# Cycle Computer Needed for Turbo Trainer



## blindmanpugh (30 Nov 2011)

I need a computer, with cadence, for my winter Turbo trainer, but it also needs to give the distance. My last one was a catseye which has bust, was wired and the pick ups for both distance and cadence were taken from the back wheel.

Does anyone know of a current system with both pick ups from the rear wheel, as the one I have just bought has separate pick ups (front wheel for distance and rear wheel for cadence) meaning that there is no distance available!

Any help would be greatly appreciated.


----------



## R600 (30 Nov 2011)

if you keep an eye on ebay you'll pick up a second hand cateye astrale for around a tenner. they are excellent computers and bomb proof IMO. i once put the computer in my back pocket after a run so that i could get the info for my diary but threw the shirt straight into the washing machine. it stil works 18 months later


----------



## petenats (30 Nov 2011)

Blindmanpugh, see PM.


----------



## ushills (30 Nov 2011)

I have one of these that does what you want.
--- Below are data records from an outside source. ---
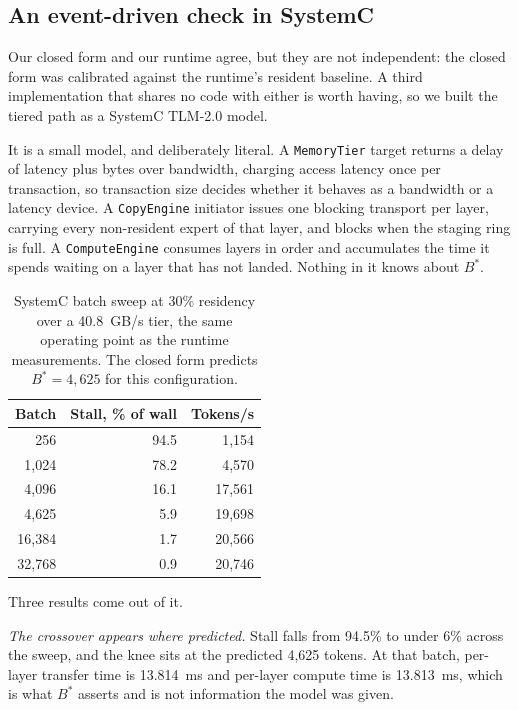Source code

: \documentclass[10pt,a4paper]{article}
\begin{document}
\subsection{An event-driven check in SystemC}
\label{sec:systemc}

Our closed form and our runtime agree, but they are not independent: the closed
form was calibrated against the runtime's resident baseline. A third
implementation that shares no code with either is worth having, so we built the
tiered path as a SystemC TLM-2.0 model.

It is a small model, and deliberately literal. A \texttt{MemoryTier} target returns
a delay of latency plus bytes over bandwidth, charging access latency once per
transaction, so transaction size decides whether it behaves as a bandwidth or a
latency device. A \texttt{CopyEngine} initiator issues one blocking transport per
layer, carrying every non-resident expert of that layer, and blocks when the
staging ring is full. A \texttt{ComputeEngine} consumes layers in order and
accumulates the time it spends waiting on a layer that has not landed. Nothing
in it knows about $B^{*}$.

\begin{table}[htbp]
\centering\small
\caption{SystemC batch sweep at 30\% residency over a 40.8~GB/s tier, the same
operating point as the runtime measurements. The closed form predicts
$B^{*}=4{,}625$ for this configuration.}
\label{tab:systemc}
\begin{tabular}{rrr}
\toprule
Batch & Stall, \% of wall & Tokens/s \\
\midrule
256      & 94.5 &  1{,}154 \\
1{,}024  & 78.2 &  4{,}570 \\
4{,}096  & 16.1 & 17{,}561 \\
4{,}625  &  5.9 & 19{,}698 \\
16{,}384 &  1.7 & 20{,}566 \\
32{,}768 &  0.9 & 20{,}746 \\
\bottomrule
\end{tabular}
\end{table}


Three results come out of it.

\emph{The crossover appears where predicted.} Stall falls from 94.5\% to under
6\% across the sweep, and the knee sits at the predicted 4{,}625 tokens. At that
batch, per-layer transfer time is 13.814~ms and per-layer compute time is
13.813~ms, which is what $B^{*}$ asserts and is not information the model was
given.
\end{document}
14.99 http://www.cyclestore.co.uk/productDetails.asp?productID=14292


----------



## Tomba (30 Nov 2011)

ushills said:


> I have one of these that does what you want.
> 
> 14.99 http://www.cyclestore.co.uk/productDetails.asp?productID=14292


 
Just ordered one of these the other day, and was going to suggest but dont know if the speed pick up cable would be long enough for a back wheel.


----------



## ushills (30 Nov 2011)

I have it fitted to my bike and both sensors are supposed to go to the back wheel. The speed sensor and the cadence share a common cable back to the computer on the handlebares. IIRC all computers with cadence typically measure speed of the back wheel, at least all the ones I've seen do.


----------



## blindmanpugh (30 Nov 2011)

Guys! Thanks for the promt replies. Have been offered a Cateye Strada DOuble Wireless, which will do the job, at a very good price and hopefully it will be with me soon.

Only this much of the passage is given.